Human Skills
Considering the collaborative, interdisciplinary nature of most service projects, human skills must be stressed foremost, as they often have an outsized impact on a student’s ability to achieve success. Here we want to emphasise human skills as a means to effectively interface with collaborators, and an ability to observe and affect organisational culture. As practitioners, we are all familiar with these thoughts during a co-creation workshop: “How can I create alignment among the teams? How can I navigate underlying policies and invisible boundaries? Or how can I create excitement, so everyone actively participates?”
Recently, schools with programmes focusing on social innovation, such as Carnegie Mellon University, Savannah College of Art and Design (SCAD) and School of Visual Arts, have shown a keen interest in developing human skills through industry outreach initiatives that focus on collaborative, real-world learning experiences. For example, one collaboration between Frog Design and SCAD’s Design for Sustainability programme in 2013, in which the lead author participated, involved the prototyping of the ‘Collective Action Toolkit’ with high schools students. This project provided students with an opportunity to practice facilitation skills, as well as to develop one-on-one rapport with outside experts.
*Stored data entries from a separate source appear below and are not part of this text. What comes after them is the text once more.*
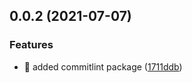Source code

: ## 0.0.2 (2021-07-07)


### Features

* 🎸 added commitlint package ([1711ddb](https://github.com/AlexRogalskiy/weather-sprites/commit/1711ddb2fdba361b532631709d2a0d376519b72a))



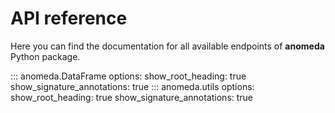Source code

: # API reference

Here you can find the documentation for all available endpoints of **anomeda** Python package.

::: anomeda.DataFrame options: show_root_heading: true show_signature_annotations: true
::: anomeda.utils options: show_root_heading: true show_signature_annotations: true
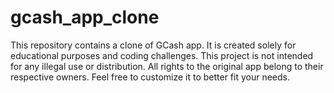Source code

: # gcash_app_clone
This repository contains a clone of GCash app. It is created solely for educational purposes and coding challenges. This project is not intended for any illegal use or distribution. All rights to the original app belong to their respective owners.   Feel free to customize it to better fit your needs.
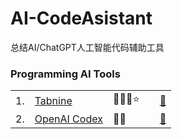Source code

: # AI-CodeAsistant
总结AI/ChatGPT人工智能代码辅助工具

### Programming AI Tools



<table>

  <tr>
    <td>1.</td>
    <td><a href="https://www.tabnine.com/"> Tabnine </a> </td>
    <td>🛫🔑😄⭐</td>
    <td></td> 
    <td><a href="https://www.tabnine.com/">🔗 </a> </td> 
  </tr>

  <tr>
    <td>2.</td>
    <td><a href="https://openai.com/blog/openai-codex/"> OpenAI Codex </a> </td>
    <td>🛫😄</td>
    <td></td> 
    <td><a href="https://openai.com/blog/openai-codex/">🔗 </a> </td> 
  </tr>

 

</table>
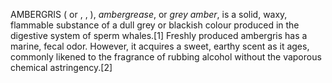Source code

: AMBERGRIS ( or , , ), _ambergrease_, or _grey amber_, is a solid, waxy, flammable substance of a dull grey or blackish colour produced in the digestive system of sperm whales.[1] Freshly produced ambergris has a marine, fecal odor. However, it acquires a sweet, earthy scent as it ages, commonly likened to the fragrance of rubbing alcohol without the vaporous chemical astringency.[2]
The two significant areas for fostering human skills are: ‘collaboration, communication and facilitation’ and ‘organisational culture and behaviour science’ knowledge.
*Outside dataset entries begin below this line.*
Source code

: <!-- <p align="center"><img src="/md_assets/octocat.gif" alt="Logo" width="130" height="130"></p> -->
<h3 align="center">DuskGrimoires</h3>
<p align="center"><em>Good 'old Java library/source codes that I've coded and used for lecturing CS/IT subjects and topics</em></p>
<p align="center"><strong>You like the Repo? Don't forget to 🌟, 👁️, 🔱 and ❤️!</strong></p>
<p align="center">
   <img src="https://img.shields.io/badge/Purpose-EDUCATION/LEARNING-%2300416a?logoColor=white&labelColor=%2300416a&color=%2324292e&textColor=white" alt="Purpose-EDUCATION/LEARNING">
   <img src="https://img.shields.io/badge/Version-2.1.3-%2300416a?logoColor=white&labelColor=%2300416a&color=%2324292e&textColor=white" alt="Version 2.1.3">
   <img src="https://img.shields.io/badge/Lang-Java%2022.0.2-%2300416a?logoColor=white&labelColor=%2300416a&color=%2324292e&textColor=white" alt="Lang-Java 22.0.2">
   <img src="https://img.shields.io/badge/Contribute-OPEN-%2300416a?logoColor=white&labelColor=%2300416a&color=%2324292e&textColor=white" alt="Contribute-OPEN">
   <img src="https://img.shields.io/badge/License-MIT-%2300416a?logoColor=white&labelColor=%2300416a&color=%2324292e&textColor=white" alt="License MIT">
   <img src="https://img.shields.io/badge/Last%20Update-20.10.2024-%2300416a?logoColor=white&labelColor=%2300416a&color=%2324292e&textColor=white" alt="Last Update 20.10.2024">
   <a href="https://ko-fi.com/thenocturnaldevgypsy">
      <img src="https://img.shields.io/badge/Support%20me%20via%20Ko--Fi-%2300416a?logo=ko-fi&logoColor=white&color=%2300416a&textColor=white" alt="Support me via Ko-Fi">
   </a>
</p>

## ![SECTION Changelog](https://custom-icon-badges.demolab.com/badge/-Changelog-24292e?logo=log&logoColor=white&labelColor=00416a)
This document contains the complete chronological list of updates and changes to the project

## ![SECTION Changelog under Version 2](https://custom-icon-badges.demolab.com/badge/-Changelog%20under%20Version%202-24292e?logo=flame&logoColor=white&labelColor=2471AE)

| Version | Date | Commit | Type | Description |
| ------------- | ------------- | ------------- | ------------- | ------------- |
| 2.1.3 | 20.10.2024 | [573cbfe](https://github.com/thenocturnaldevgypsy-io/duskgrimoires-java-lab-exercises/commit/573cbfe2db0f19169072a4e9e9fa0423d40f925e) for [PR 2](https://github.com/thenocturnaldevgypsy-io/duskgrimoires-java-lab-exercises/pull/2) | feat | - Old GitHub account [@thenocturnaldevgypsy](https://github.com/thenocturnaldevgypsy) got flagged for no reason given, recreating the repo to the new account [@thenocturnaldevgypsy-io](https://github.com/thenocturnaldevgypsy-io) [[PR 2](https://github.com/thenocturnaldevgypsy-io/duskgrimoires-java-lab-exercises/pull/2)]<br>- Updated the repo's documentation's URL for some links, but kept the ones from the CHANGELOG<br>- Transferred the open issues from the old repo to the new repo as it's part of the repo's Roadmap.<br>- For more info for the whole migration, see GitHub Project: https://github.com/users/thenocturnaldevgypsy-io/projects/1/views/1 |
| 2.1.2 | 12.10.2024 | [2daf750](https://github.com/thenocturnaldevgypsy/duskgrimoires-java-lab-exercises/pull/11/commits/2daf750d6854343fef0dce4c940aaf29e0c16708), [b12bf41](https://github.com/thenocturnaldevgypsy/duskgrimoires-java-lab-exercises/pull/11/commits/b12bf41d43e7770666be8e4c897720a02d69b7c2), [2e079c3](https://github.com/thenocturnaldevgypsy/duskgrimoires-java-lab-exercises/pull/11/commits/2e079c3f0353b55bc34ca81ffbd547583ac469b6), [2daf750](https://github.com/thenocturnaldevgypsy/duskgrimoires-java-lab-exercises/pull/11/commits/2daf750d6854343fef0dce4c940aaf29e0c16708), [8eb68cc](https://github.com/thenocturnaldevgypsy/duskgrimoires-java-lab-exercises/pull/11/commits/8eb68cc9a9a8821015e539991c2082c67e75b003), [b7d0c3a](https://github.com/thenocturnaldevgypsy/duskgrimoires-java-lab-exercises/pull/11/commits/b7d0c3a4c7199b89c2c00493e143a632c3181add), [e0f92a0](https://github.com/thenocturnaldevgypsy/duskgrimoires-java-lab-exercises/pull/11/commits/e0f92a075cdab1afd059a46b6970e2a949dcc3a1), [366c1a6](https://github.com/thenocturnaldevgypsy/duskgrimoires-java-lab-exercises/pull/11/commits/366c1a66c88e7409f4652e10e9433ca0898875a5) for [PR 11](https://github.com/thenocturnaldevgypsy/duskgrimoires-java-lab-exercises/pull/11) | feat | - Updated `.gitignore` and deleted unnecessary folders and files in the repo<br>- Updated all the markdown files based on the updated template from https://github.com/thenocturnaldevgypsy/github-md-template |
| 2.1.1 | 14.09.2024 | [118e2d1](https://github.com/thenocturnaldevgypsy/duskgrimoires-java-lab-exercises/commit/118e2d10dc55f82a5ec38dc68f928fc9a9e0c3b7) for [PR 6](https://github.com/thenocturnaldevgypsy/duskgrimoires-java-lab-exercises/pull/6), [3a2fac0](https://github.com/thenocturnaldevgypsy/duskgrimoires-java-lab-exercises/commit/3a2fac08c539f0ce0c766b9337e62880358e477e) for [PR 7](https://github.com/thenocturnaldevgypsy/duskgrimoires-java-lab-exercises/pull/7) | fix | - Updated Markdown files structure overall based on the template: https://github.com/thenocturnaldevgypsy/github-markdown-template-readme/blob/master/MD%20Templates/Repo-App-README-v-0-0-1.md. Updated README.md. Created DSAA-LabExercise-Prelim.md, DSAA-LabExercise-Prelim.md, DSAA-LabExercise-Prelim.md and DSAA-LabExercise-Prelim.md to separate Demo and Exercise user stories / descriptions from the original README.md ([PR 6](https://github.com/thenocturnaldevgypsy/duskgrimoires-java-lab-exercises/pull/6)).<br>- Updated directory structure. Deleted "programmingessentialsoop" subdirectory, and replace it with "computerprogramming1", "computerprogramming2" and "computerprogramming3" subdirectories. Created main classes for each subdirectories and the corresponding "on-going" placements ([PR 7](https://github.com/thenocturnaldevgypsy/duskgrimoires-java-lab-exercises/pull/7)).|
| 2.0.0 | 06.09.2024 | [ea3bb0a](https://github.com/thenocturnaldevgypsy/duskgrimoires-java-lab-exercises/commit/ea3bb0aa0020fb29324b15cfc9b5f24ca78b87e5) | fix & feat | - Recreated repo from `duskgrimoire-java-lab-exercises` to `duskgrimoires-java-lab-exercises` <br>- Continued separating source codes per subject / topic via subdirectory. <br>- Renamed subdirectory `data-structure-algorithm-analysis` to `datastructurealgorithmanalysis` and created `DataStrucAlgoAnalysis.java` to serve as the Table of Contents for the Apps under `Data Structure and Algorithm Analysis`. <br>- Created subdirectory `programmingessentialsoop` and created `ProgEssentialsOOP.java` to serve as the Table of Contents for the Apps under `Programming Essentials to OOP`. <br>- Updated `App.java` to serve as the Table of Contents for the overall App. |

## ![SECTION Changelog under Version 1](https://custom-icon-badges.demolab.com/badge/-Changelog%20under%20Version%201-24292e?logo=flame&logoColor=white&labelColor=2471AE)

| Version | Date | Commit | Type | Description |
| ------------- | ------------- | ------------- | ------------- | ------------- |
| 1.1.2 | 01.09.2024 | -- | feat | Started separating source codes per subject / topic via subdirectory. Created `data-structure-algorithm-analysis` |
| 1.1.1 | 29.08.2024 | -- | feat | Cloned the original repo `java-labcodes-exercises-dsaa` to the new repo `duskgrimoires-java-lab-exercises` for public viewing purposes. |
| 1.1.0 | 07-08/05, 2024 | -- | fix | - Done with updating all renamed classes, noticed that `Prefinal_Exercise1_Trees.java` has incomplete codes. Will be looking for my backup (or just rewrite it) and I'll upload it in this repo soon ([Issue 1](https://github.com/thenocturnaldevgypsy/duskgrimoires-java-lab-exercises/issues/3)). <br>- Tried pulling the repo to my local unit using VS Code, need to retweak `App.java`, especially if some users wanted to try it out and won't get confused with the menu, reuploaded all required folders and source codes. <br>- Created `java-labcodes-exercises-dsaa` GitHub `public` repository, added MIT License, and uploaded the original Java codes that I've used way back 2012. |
Service designers are often called on to act as creative facilitators, not only able to build consensus among diverse groups, but also to actively catalyse, interpret and reframe conversations among participants to generate new ideas. While the ability to scribe or diagram emerging conversational patterns is one component of facilitation that is typically trained in academia, the human skills required to manage personalities, read social cues and maintain conversational flow are not typically addressed. In order to prepare students for facilitation roles, exposure to other social science programmes, such as anthropology and organisational behaviour, is a critical complement to facilitation training. Such a training programme would augment students’ visual skills, and enhance their ability to create alignment and energise group participation.
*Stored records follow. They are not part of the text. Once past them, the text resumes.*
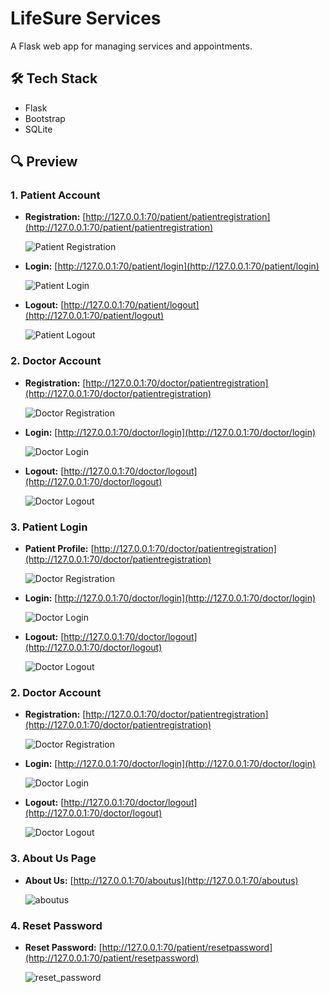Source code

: # LifeSure Services

A Flask web app for managing services and appointments.

## 🛠️ Tech Stack
- Flask
- Bootstrap
- SQLite

## 🔍 Preview

### 1. Patient Account

- **Registration:** [http://127.0.0.1:70/patient/patientregistration](http://127.0.0.1:70/patient/patientregistration)

  ![Patient Registration](assets/patient_registration.png)

- **Login:** [http://127.0.0.1:70/patient/login](http://127.0.0.1:70/patient/login)

  ![Patient Login](assets/patient_login.png)

- **Logout:** [http://127.0.0.1:70/patient/logout](http://127.0.0.1:70/patient/logout)

  ![Patient Logout](assets/patient_logout.png)


### 2. Doctor Account

- **Registration:** [http://127.0.0.1:70/doctor/patientregistration](http://127.0.0.1:70/doctor/patientregistration)

  ![Doctor Registration](assets/doctor_registration.png)

- **Login:** [http://127.0.0.1:70/doctor/login](http://127.0.0.1:70/doctor/login)

  ![Doctor Login](assets/doctor_login.png)

- **Logout:** [http://127.0.0.1:70/doctor/logout](http://127.0.0.1:70/doctor/logout)

  ![Doctor Logout](assets/doctor_logout.png)


### 3. Patient Login

- **Patient Profile:** [http://127.0.0.1:70/doctor/patientregistration](http://127.0.0.1:70/doctor/patientregistration)

  ![Doctor Registration](assets/doctor_registration.png)

- **Login:** [http://127.0.0.1:70/doctor/login](http://127.0.0.1:70/doctor/login)

  ![Doctor Login](assets/doctor_login.png)

- **Logout:** [http://127.0.0.1:70/doctor/logout](http://127.0.0.1:70/doctor/logout)

  ![Doctor Logout](assets/doctor_logout.png)


### 2. Doctor Account

- **Registration:** [http://127.0.0.1:70/doctor/patientregistration](http://127.0.0.1:70/doctor/patientregistration)

  ![Doctor Registration](assets/doctor_registration.png)

- **Login:** [http://127.0.0.1:70/doctor/login](http://127.0.0.1:70/doctor/login)

  ![Doctor Login](assets/doctor_login.png)

- **Logout:** [http://127.0.0.1:70/doctor/logout](http://127.0.0.1:70/doctor/logout)

  ![Doctor Logout](assets/doctor_logout.png)


### 3. About Us Page

- **About Us:** [http://127.0.0.1:70/aboutus](http://127.0.0.1:70/aboutus)

  ![aboutus](assets/aboutus.png)



### 4. Reset Password

- **Reset Password:** [http://127.0.0.1:70/patient/resetpassword](http://127.0.0.1:70/patient/resetpassword)

  ![reset_password](assets/reset_password.png)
Human skills training is not only about improving facilitation; it is equally important for students to develop the ability to observe and affect organisational culture. Every organisation with which a professional interfaces is in some way biased toward its legacy and established value systems. This often creates a resistance to change. Schools should familiarise students with this concept, and teach associated behaviour change strategies. These strategies all start with building empathy as the first step toward change. Students need to learn how to entertain opposing viewpoints, to meet each person at their level and to build trust. In the professional world, service design often involves the shaping of behaviour. For students, developing knowledge about the physical, emotional, social, cultural and cognitive factors influencing human behaviours provides critical preparation for the challenges ahead.